Yay for my first blog post! Normally it is Jordan's responsibility to update our blog, but lately I've been feeling like I should make an effort to chime in every so often, especially when I want to share a little gem that's so much easier to explain from the first person. Not to mention, I was fortunate enough to be put on call last night - the last shift of my set - and managed to get all the tedious housekeeping and laundry done that normally sucks up my first day off. With Jordan at work while I'm home alone, why not curl up on the couch with my Mac and a cup of tea? Here goes . . .
In keeping with our continued happiness here in Iqaluit and our quest to be involved in our new community, Jordan and I were excited to participate in our first ever Mass Registration this past Saturday. We had already discussed joining the Curling Club to learn the sport, which apparently has quite the following in town, as well as to see what other fun clubs/events we could participate in. Sadly, Jordan was scheduled to work Saturday so I headed over to the Cadet Hall with our new friend and fellow northern blogger Jaime. After a quick pit stop at Jaime's place where I turned green with envy over the size and luxury of her apartment vs. ours, we were ready to wait out the cold as we stood in the long line to get inside.

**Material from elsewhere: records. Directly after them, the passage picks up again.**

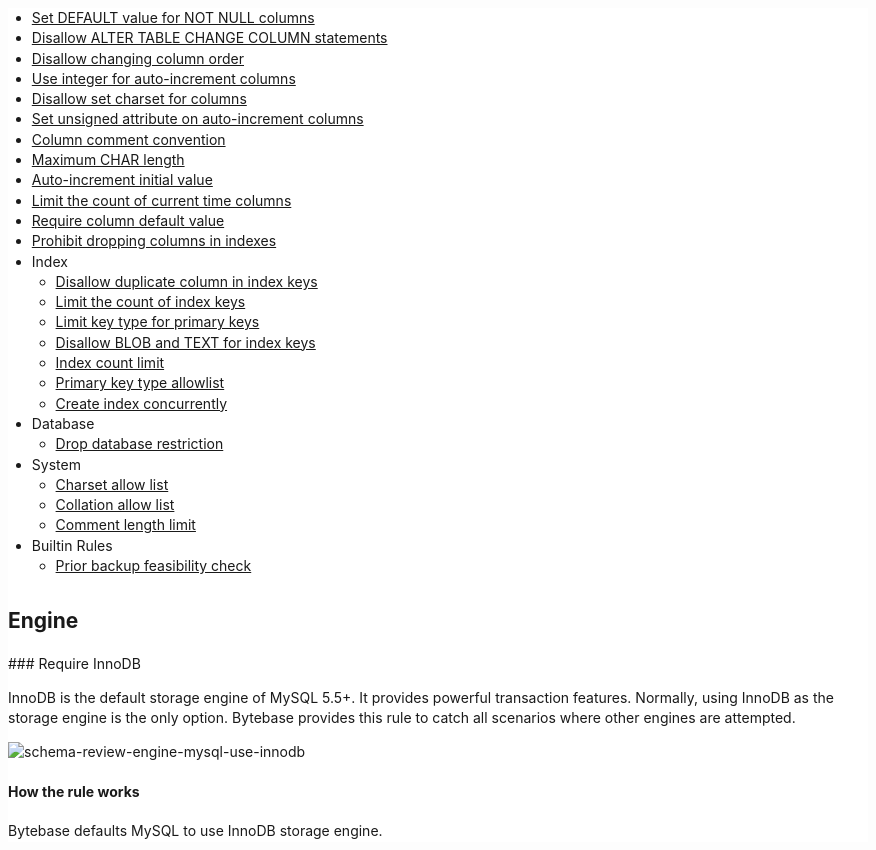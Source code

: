   - [Set DEFAULT value for NOT NULL columns](/docs/sql-review/review-rules#column.set-default-for-not-null)
  - [Disallow ALTER TABLE CHANGE COLUMN statements](/docs/sql-review/review-rules#column.disallow-change)
  - [Disallow changing column order](/docs/sql-review/review-rules#column.disallow-changing-order)
  - [Use integer for auto-increment columns](/docs/sql-review/review-rules#column.auto-increment-must-integer)
  - [Disallow set charset for columns](/docs/sql-review/review-rules#column.disallow-set-charset)
  - [Set unsigned attribute on auto-increment columns](/docs/sql-review/review-rules#column.auto-increment-must-unsigned)
  - [Column comment convention](/docs/sql-review/review-rules#column.comment)
  - [Maximum CHAR length](/docs/sql-review/review-rules#column.maximum-character-length)
  - [Auto-increment initial value](/docs/sql-review/review-rules#column.auto-increment-initial-value)
  - [Limit the count of current time columns](/docs/sql-review/review-rules#column.current-time-count-limit)
  - [Require column default value](/docs/sql-review/review-rules#column.require-default)
  - [Prohibit dropping columns in indexes](/docs/sql-review/review-rules#column.disallow-drop-in-index)
- Index
  - [Disallow duplicate column in index keys](/docs/sql-review/review-rules#index.no-duplicate-column)
  - [Limit the count of index keys](/docs/sql-review/review-rules#index.key-number-limit)
  - [Limit key type for primary keys](/docs/sql-review/review-rules#index.pk-type-limit)
  - [Disallow BLOB and TEXT for index keys](/docs/sql-review/review-rules#index.type-no-blob)
  - [Index count limit](/docs/sql-review/review-rules#index.total-number-limit)
  - [Primary key type allowlist](/docs/sql-review/review-rules#index.primary-key-type-allowlist)
  - [Create index concurrently](/docs/sql-review/review-rules#index.create-concurrently)
- Database
  - [Drop database restriction](/docs/sql-review/review-rules#database.drop-empty-database)
- System
  - [Charset allow list](/docs/sql-review/review-rules#system.charset.allowlist)
  - [Collation allow list](/docs/sql-review/review-rules#system.collation.allowlist)
  - [Comment length limit](/docs/sql-review/review-rules#system.comment.length)
- Builtin Rules
  - [Prior backup feasibility check](/docs/sql-review/review-rules#builtin.prior-backup-check)

## Engine

<div id="engine.mysql.use-innodb"></div>
### Require InnoDB

InnoDB is the default storage engine of MySQL 5.5+. It provides powerful transaction features. Normally, using InnoDB as the storage engine is the only option. Bytebase provides this rule to catch all scenarios where other engines are attempted.

![schema-review-engine-mysql-use-innodb](/content/docs/sql-review/schema-review-engine-mysql-use-innodb.webp)

#### How the rule works

Bytebase defaults MySQL to use InnoDB storage engine.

As a shift worker, my schedule makes it very hard to commit to things because I never have the same days off work. You wouldn't have known it on Saturday. I made short work of the booths, not only signing up for the Curling Club, but also the Badminton Club, Greenhouse Society and registering for a group trying to initiate the Green Bin program here in Iqaluit. For those that aren't familiar, Green Bins are a mandatory composting program in many regions in Ontario and other parts of Canada and aims to reduce the amount of bio-degradable waste headed to the landfills. It takes very little additional effort and has a positive environmental impact. Apparently I am such an obvious supporter of the program, that as I stood at the booth explain it's merits, I was asked to consider joining the Board! So all in all, it was a super fun morning and I'm excited to get involved in my new activities. My apologies to anyone that may have wanted to hang out with me on my days off - I now have none.
On with my story . . .
Following registration, I was high on community spirit and felt like a true Iqalumiuq (disclaimer: I truly have no idea of the proper use of that word and may very well have just made a fool of myself). Jaime and I were headed home in her sweet ride and stumbled upon the Arctic Ventures sealift sale so we popped in to take a look around.
Oh. My. Lord.
The only thought that entered my mind was this: I am a complete phony and have obviously not lived away from Ontario long enough. There is no way I was going to be fooled: $100 for a case of toilet paper is not a sale. Neither was the $89 for 14 boxes of Multi-Grain Cheerios that Jaime and I split on.
If I needed any another proof that I am still obviously a Southern belle, the icing on the cake was when I decided to splurge on the alleged sale price for Diet Coke at $10.99 for a 12 pack. A large sign reading "Case of Pop - $10.99" was placed on the wall, directly adjacent to the pop. So up to the cashier we go, where we were promptly informed that the pop was $12.99. I politely informed the cashier this could not be so, and would another employee please verify the price. I stood there, holding up the line, as the cashier and I waited for the employee to return. A few minutes later, after being called over by the cashier, the employee nonchalantly stated that the pop was in fact $12.99 and it was just an old sign. My suggestion to remove the "old sign" was met with a shoulder shrug. At this point, I was very close to throwing an Ontario tantrum. The only thing stopping me was the fact that I haven't known Jaime that long, and couldn't risk scaring off my new friend when I don't have many others here in town yet. Through clenched teeth, I told the cashier that in fact, I didn't want any pop. And that was that.
There is no way that any store in southern Canada could get away with advertising a price, mistakenly or otherwise, and then refuse to honour it. But here in Iqaluit, that's just how they roll. "It's an old sign" is a perfectly reasonable excuse, and if you want the item, you'll pay whatever they ask at the checkout. I may have refused out of spite, but the only one who suffers is me. Well Jordan too, because he's still stuck with water, milk and the powdered PC Iced Tea mix we hid in our luggage.
I'll give it a few more months before I start throwing out terms like Iqalumiuq and Nunavummiut again. I still need to look them up anyways.